Rendered images with source text
--- START ---

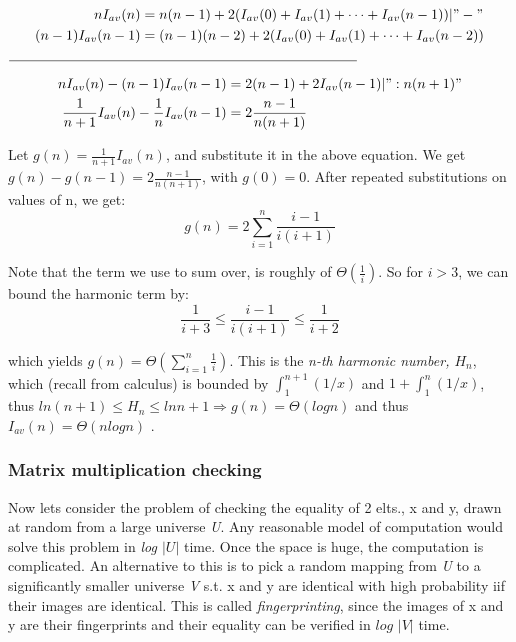 \documentclass[11pt]{article}
\begin{document}
\begin{equation}
\begin{split}
  nI_{av}(n) &= n(n - 1) + 2(I_{av}(0) + I_{av}(1) + \dots + I_{av}(n-1)) | "-" \\
(n-1)I_{av}(n-1)& = (n - 1)(n - 2) + 2(I_{av}(0) + I_{av}(1) + \dots + I_{av}(n-2))
\end{split}
\end{equation}

\begin{center}
$\line(1,0){250} $ 
\end{center}

\begin{equation}
\begin{split}
 nI_{av}(n) - (n - 1)I_{av}(n-1)& = 2(n - 1)  + 2I_{av}(n-1)  | ":n(n+1)" \\
  \frac{1}{n+1} I_{av}(n) - \frac{1}{n} I_{av}(n-1)& = 2 \frac{n-1}{n(n+1)}
\end{split}
\end{equation}

Let $g(n) = \frac{1}{n+1} I_{av}(n)$, and substitute it in the above equation. We get $g(n) - g(n-1) = 2 \frac{n-1}{n(n+1)}$, with $g(0) = 0$. After repeated substitutions on values of n, we get:
\begin{equation}
g(n) = 2 \sum_{i=1}^{n}\frac{i-1}{i(i+1)} 
\end{equation}

Note that the term we use to sum over, is roughly of $\Theta(\frac{1}{i})$. So for $i >3$, we can bound the harmonic term by: 
\begin{equation}
  \frac{1}{i+3} \leq \frac{i-1}{i(i+1)} \leq \frac{1}{i+2}
\end{equation}

which yields $g(n) = \Theta(\sum_{i=1}^{n}\frac{1}{i})$. This is the \textit{n-th harmonic number, $H_n$}, which (recall from calculus) is bounded by $\int_{1}^{n+1}(1/x)$ and $1 + \int_{1}^{n}(1/x)$, thus  $ ln(n+1) \leq H_n \leq ln n+1 \Rightarrow g(n) = \Theta(logn)$ and thus $I_{av}(n) = \Theta(nlogn)$ .


\subsubsection{Matrix multiplication checking}
Now lets consider the problem of checking the equality of 2 elts., x and y, drawn at random from a large universe \textit{U}. Any reasonable model of computation would solve this problem in \textit{log $\lvert U \lvert$} time. Once the space is huge, the computation is complicated. An alternative to this is to pick a random mapping from \textit{U} to a significantly smaller universe \textit{V} s.t. x and y are identical with high probability iif their images are identical. This is called \textit{fingerprinting}, since the images of x and y are their fingerprints and their equality can be verified in $\textit{log $\lvert V \lvert$}$ time. 
\end{document}
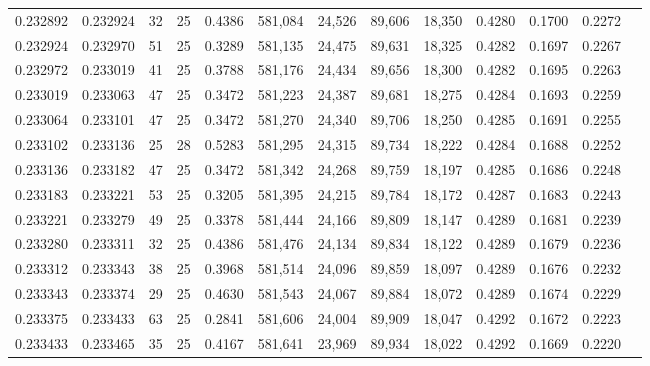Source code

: \begin{tabular}{rrrrrrrrrrrrr}
0.232892 & 0.232924 &    32 &  25 &                                     0.4386 & 581,084 &  24,526 &  89,606 &  18,350 & 0.4280 & 0.1700 & 0.2272 \\
0.232924 & 0.232970 &    51 &  25 &                                     0.3289 & 581,135 &  24,475 &  89,631 &  18,325 & 0.4282 & 0.1697 & 0.2267 \\
0.232972 & 0.233019 &    41 &  25 &                                     0.3788 & 581,176 &  24,434 &  89,656 &  18,300 & 0.4282 & 0.1695 & 0.2263 \\
0.233019 & 0.233063 &    47 &  25 &                                     0.3472 & 581,223 &  24,387 &  89,681 &  18,275 & 0.4284 & 0.1693 & 0.2259 \\
0.233064 & 0.233101 &    47 &  25 &                                     0.3472 & 581,270 &  24,340 &  89,706 &  18,250 & 0.4285 & 0.1691 & 0.2255 \\
0.233102 & 0.233136 &    25 &  28 &                                     0.5283 & 581,295 &  24,315 &  89,734 &  18,222 & 0.4284 & 0.1688 & 0.2252 \\
0.233136 & 0.233182 &    47 &  25 &                                     0.3472 & 581,342 &  24,268 &  89,759 &  18,197 & 0.4285 & 0.1686 & 0.2248 \\
0.233183 & 0.233221 &    53 &  25 &                                     0.3205 & 581,395 &  24,215 &  89,784 &  18,172 & 0.4287 & 0.1683 & 0.2243 \\
0.233221 & 0.233279 &    49 &  25 &                                     0.3378 & 581,444 &  24,166 &  89,809 &  18,147 & 0.4289 & 0.1681 & 0.2239 \\
0.233280 & 0.233311 &    32 &  25 &                                     0.4386 & 581,476 &  24,134 &  89,834 &  18,122 & 0.4289 & 0.1679 & 0.2236 \\
0.233312 & 0.233343 &    38 &  25 &                                     0.3968 & 581,514 &  24,096 &  89,859 &  18,097 & 0.4289 & 0.1676 & 0.2232 \\
0.233343 & 0.233374 &    29 &  25 &                                     0.4630 & 581,543 &  24,067 &  89,884 &  18,072 & 0.4289 & 0.1674 & 0.2229 \\
0.233375 & 0.233433 &    63 &  25 &                                     0.2841 & 581,606 &  24,004 &  89,909 &  18,047 & 0.4292 & 0.1672 & 0.2223 \\
0.233433 & 0.233465 &    35 &  25 &                                     0.4167 & 581,641 &  23,969 &  89,934 &  18,022 & 0.4292 & 0.1669 & 0.2220 \\

\end{tabular}
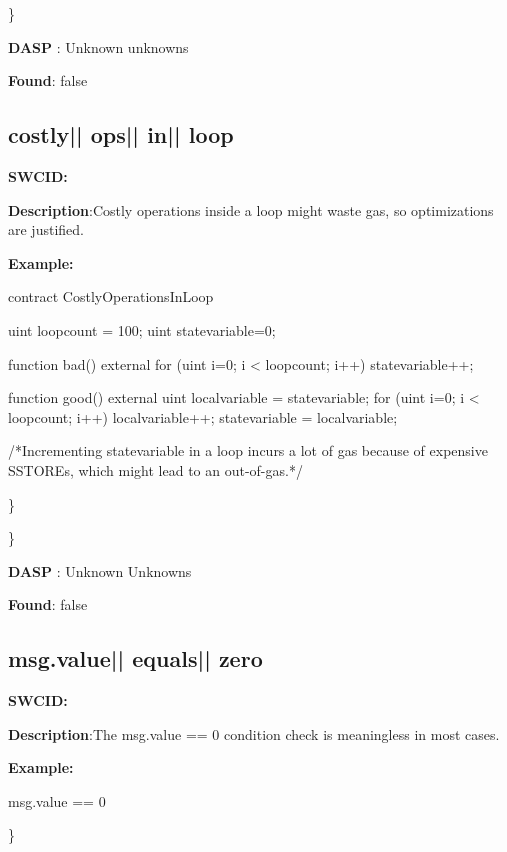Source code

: \documentclass{article}
\begin{document}
\} 

\textbf{DASP} : Unknown unknowns

\textbf{Found}: false

\subsection{costly{|\textunderscore| }ops{|\textunderscore| }in{|\textunderscore| }loop} 
\textbf{SWC{\textunderscore }ID:} 

\textbf{Description}:Costly operations inside a loop might waste gas, so optimizations are justified.


\textbf{Example:} 
\begin{ffcode} 

contract CostlyOperationsInLoop{

    uint loop\textunderscore count = 100;
    uint state\textunderscore variable=0;

    function bad() external{
        for (uint i=0; i < loop\textunderscore count; i++){
            state\textunderscore variable++;
        }
    }

    function good() external{
      uint local\textunderscore variable = state\textunderscore variable;
      for (uint i=0; i < loop\textunderscore count; i++){
        local\textunderscore variable++;
      }
      state\textunderscore variable = local\textunderscore variable;
    }
}
 /*Incrementing state\textunderscore variable in a loop incurs a lot of gas because of expensive SSTOREs, which might lead to an out-of-gas.*/ 

\end{ffcode} 
\} 

\} 

\textbf{DASP} : Unknown Unknowns

\textbf{Found}: false

\subsection{msg.value{|\textunderscore| }equals{|\textunderscore| }zero} 
\textbf{SWC{\textunderscore }ID:} 

\textbf{Description}:The msg.value == 0 condition check is meaningless in most cases.


\textbf{Example:} 
\begin{ffcode} 

msg.value == 0

\end{ffcode} 
\} 
\end{document}

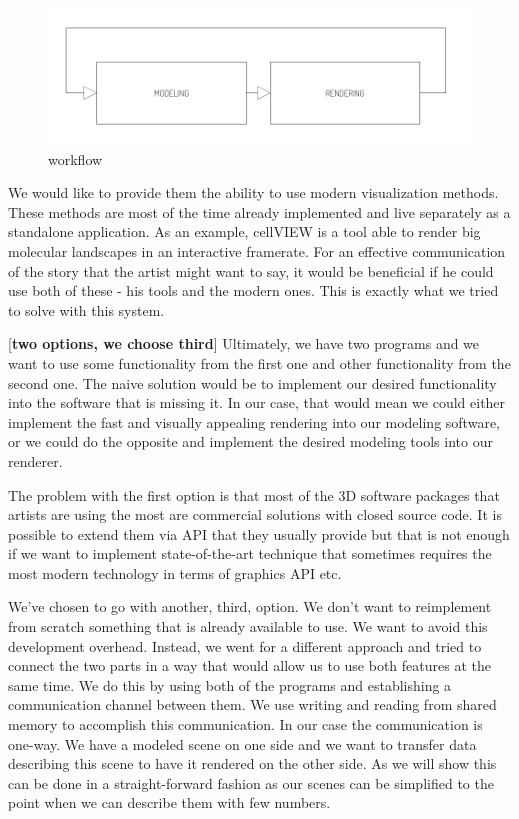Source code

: \documentclass[
  digital, %
  table,   %
  nolof,     %
  nolot,     %
]{fithesis3}
\begin{document}
\begin{figure}
  \centering
  \includegraphics[scale=0.8]{images/pipeline.pdf}
  \caption{workflow}
  \label{fig:workflow}
\end{figure}

We would like to provide them the ability to use modern visualization methods. These methods are most of the time already implemented and live separately as a standalone application. As an example, cellVIEW is a tool able to render big molecular landscapes in an interactive framerate. For an effective communication of the story that the artist might want to say, it would be beneficial if he could use both of these - his tools and the modern ones. This is exactly what we tried to solve with this system.

[\textbf{two options, we choose third}]
Ultimately, we have two programs and we want to use some functionality from the first one and other functionality from the second one. The naive solution would be to implement our desired functionality into the software that is missing it. In our case, that would mean we could either implement the fast and visually appealing rendering into our modeling software, or we could do the opposite and implement the desired modeling tools into our renderer.

The problem with the first option is that most of the 3D software packages that artists are using the most are commercial solutions with closed source code. It is possible to extend them via API that they usually provide but that is not enough if we want to implement state-of-the-art technique that sometimes requires the most modern technology in terms of graphics API etc.

We've chosen to go with another, third, option. We don't want to reimplement from scratch something that is already available to use. We want to avoid this development overhead. Instead, we went for a different approach and tried to connect the two parts in a way that would allow us to use both features at the same time. We do this by using both of the programs and establishing a communication channel between them. We use writing and reading from shared memory to accomplish this communication. In our case the communication is one-way. We have a modeled scene on one side and we want to transfer data describing this scene to have it rendered on the other side. As we will show this can be done in a straight-forward fashion as our scenes can be simplified to the point when we can describe them with few numbers.
\end{document}
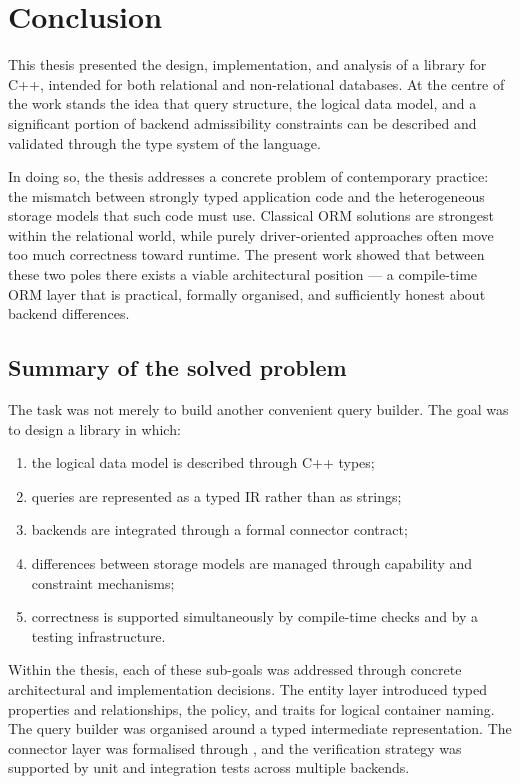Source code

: \section{Conclusion}
\label{sec:conclusion}

This thesis presented the design, implementation, and analysis of a \ORMName{} library for C++, intended for both relational and non-relational databases. At the centre of the work stands the idea that query structure, the logical data model, and a significant portion of backend admissibility constraints can be described and validated through the type system of the language.

In doing so, the thesis addresses a concrete problem of contemporary practice: the mismatch between strongly typed application code and the heterogeneous storage models that such code must use. Classical ORM solutions are strongest within the relational world, while purely driver-oriented approaches often move too much correctness toward runtime. The present work showed that between these two poles there exists a viable architectural position --- a compile-time ORM layer that is practical, formally organised, and sufficiently honest about backend differences.

\subsection{Summary of the solved problem}

The task was not merely to build another convenient query builder. The goal was to design a library in which:

\begin{enumerate}[label=\arabic*.]
    \item the logical data model is described through C++ types;
    \item queries are represented as a typed IR rather than as strings;
    \item backends are integrated through a formal connector contract;
    \item differences between storage models are managed through capability and constraint mechanisms;
    \item correctness is supported simultaneously by compile-time checks and by a testing infrastructure.
\end{enumerate}

Within the thesis, each of these sub-goals was addressed through concrete architectural and implementation decisions. The entity layer introduced typed properties and relationships, the  policy, and traits for logical container naming. The query builder was organised around a typed intermediate representation. The connector layer was formalised through , and the verification strategy was supported by unit and integration tests across multiple backends.

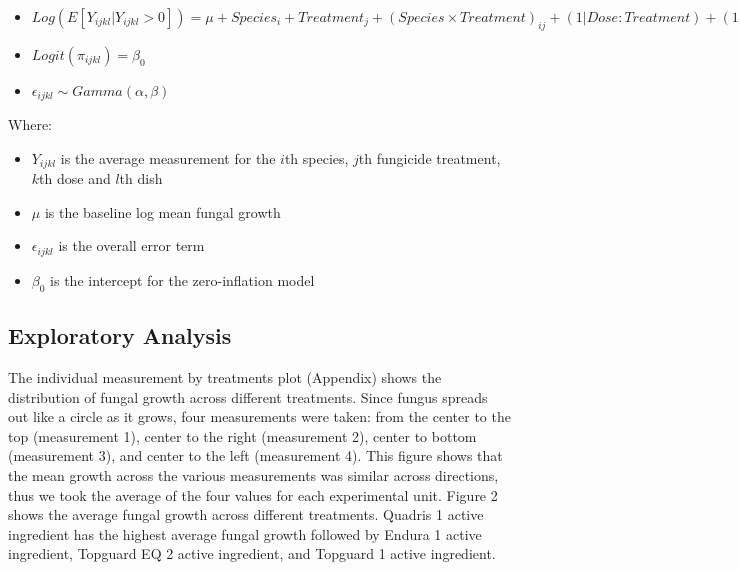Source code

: \documentclass[
  10pt,
  letterpaper,
  twocolumn]{article}
\providecommand{\tightlist}{%
  \setlength{\itemsep}{0pt}\setlength{\parskip}{0pt}}\usepackage{longtable,booktabs,array}
\begin{document}
\begin{itemize}
\tightlist
\item
  \(Log(E[Y_{ijkl}|Y_{ijkl} > 0]) = \mu + Species_i + Treatment_j + (Species \times Treatment)_{ij} + (1|Dose:Treatment) + (1|Species:Dose:Treatment)\)
\item
  \(Logit(\pi_{ijkl}) = \beta_0\)
\item
  \(\epsilon_{ijkl} \sim Gamma(\alpha, \beta)\)
\end{itemize}

Where:

\begin{itemize}
\tightlist
\item
  \(Y_{ijkl}\) is the average measurement for the \(i\)th species,
  \(j\)th fungicide treatment, \(k\)th dose and \(l\)th dish
\item
  \(\mu\) is the baseline log mean fungal growth
\item
  \(\epsilon_{ijkl}\) is the overall error term
\item
  \(\beta_0\) is the intercept for the zero-inflation model
\end{itemize}

\hypertarget{exploratory-analysis}{%
\subsection{Exploratory Analysis}\label{exploratory-analysis}}

\vspace{-1em}

The individual measurement by treatments plot (Appendix) shows the
distribution of fungal growth across different treatments. Since fungus
spreads out like a circle as it grows, four measurements were taken:
from the center to the top (measurement 1), center to the right
(measurement 2), center to bottom (measurement 3), and center to the
left (measurement 4). This figure shows that the mean growth across the
various measurements was similar across directions, thus we took the
average of the four values for each experimental unit. Figure 2 shows
the average fungal growth across different treatments. Quadris 1 active
ingredient has the highest average fungal growth followed by Endura 1
active ingredient, Topguard EQ 2 active ingredient, and Topguard 1
active ingredient.
\end{document}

--- END ---

### How to complete this task:
Lines that contain "have" should be pulled from the entries above and reported.

### Answer box:
Ultimately, we have two programs and we want to use some functionality from the first one and other functionality from the second one. The naive solution would be to implement our desired functionality into the software that is missing it. In our case, that would mean we could either implement the fast and visually appealing rendering into our modeling software, or we could do the opposite and implement the desired modeling tools into our renderer.
We've chosen to go with another, third, option. We don't want to reimplement from scratch something that is already available to use. We want to avoid this development overhead. Instead, we went for a different approach and tried to connect the two parts in a way that would allow us to use both features at the same time. We do this by using both of the programs and establishing a communication channel between them. We use writing and reading from shared memory to accomplish this communication. In our case the communication is one-way. We have a modeled scene on one side and we want to transfer data describing this scene to have it rendered on the other side. As we will show this can be done in a straight-forward fashion as our scenes can be simplified to the point when we can describe them with few numbers.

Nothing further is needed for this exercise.